Les stratégies de durabilité permettront d’équilibrer les désinvestissements dans certains secteurs par un engagement croissant dans d’autres. Encore une fois, il s’agit de poser les bonnes questions :
- Quelle voie devons‑nous suivre pour soutenir nos clients dans leur transition vers un bilan carbone de zéro émission nette?
- Comment décider dans quel secteur nous devons investir ou lequel financer? Comment ces décisions cadrent‑elles avec notre objectif et notre stratégie?
- Quelles sont les nouvelles technologies les plus prometteuses pour la transition vers un bilan carbone de zéro émission nette et qui méritent donc d’être financées ou dans lesquelles il est intéressant d’investir? Quels sont les secteurs ou les entreprises qui développent ou utilisent ces technologies?
- Quels nouveaux produits et services d’atténuation des risques est-il possible de créer afin de soutenir les clients? De quels services de modélisation de risques ou de portefeuilles nos clients ont‑ils besoin?
Dans le contexte du changement climatique, des investissements appropriés peuvent générer des billions de dollars, et il existe des possibilités dans de nombreux secteurs, des sources d’énergie renouvelable et des logements verts aux sources de denrées de remplacement et aux technologies d’emballage intelligent. Par exemple, l’Agence internationale de l’énergie prévoit qu’il faudra 3,5 billions de dollars d’investissements mondiaux annuels pour construire les infrastructures nécessaires à une économie verte.1
Étant donné le large consensus sur le fait que le rythme d’investissement a été trop lent, les investisseurs qui font les bons choix à court terme peuvent encore bénéficier de l’avantage d’être les premiers à investir et de suivre rapidement le mouvement.
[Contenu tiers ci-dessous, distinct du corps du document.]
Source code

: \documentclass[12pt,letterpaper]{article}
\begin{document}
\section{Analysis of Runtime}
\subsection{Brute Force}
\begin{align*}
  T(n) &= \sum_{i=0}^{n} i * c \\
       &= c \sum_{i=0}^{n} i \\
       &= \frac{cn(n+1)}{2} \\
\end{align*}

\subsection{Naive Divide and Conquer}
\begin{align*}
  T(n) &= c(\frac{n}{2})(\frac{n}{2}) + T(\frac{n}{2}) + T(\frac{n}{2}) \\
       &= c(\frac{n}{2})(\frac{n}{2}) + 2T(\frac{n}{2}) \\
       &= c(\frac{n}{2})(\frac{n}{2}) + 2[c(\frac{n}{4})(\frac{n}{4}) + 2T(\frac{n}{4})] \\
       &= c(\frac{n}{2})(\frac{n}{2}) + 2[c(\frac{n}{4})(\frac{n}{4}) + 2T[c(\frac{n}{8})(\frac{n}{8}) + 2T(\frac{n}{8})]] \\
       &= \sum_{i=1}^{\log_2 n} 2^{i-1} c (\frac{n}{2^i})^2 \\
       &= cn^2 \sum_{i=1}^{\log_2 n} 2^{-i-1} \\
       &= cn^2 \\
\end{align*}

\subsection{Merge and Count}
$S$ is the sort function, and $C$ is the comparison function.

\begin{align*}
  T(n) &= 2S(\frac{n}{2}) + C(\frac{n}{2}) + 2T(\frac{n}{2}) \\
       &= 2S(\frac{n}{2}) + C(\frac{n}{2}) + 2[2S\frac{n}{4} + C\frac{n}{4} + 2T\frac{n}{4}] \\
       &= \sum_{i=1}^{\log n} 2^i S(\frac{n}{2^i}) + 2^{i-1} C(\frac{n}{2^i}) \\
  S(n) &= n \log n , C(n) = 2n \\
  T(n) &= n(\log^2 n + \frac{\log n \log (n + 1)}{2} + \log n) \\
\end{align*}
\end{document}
Un récent rapport de la Harvard Business Review2 a confirmé l’importance de stratégies robustes : « Les investisseurs se demandent de plus en plus... non pas si une entreprise a de bonnes intentions, mais si elle dispose de la vision stratégique et des capacités nécessaires pour atteindre et maintenir de solides rendements ESG. » Si cela est vrai du point de vue de l’investissement, c’est également vrai en ce qui concerne la manière dont les sociétés de services financiers décident de financer les entreprises qui prennent les changements climatiques au sérieux ou la façon dont elles peuvent s’en assurer.
Voici ce que les institutions financières devraient faire maintenant :
- Trouver le lien entre la finance durable, le bilan carbone de zéro émission nette et la mission ou l’objectif de l’entreprise.
- Cartographier les risques et les possibilités liés aux changements climatiques par unité fonctionnelle, gamme de produits et zone géographique.
- Définir une stratégie et une vision claires pour un financement durable : ce que l’entreprise espère réaliser et comment elle atteindra ses objectifs.
- Trouver la bonne structure organisationnelle, y compris la surveillance exercée par le conseil d’administration et les hauts dirigeants responsables.
- Communiquer la vision et la stratégie de durabilité aux employés, aux investisseurs et aux autres parties prenantes.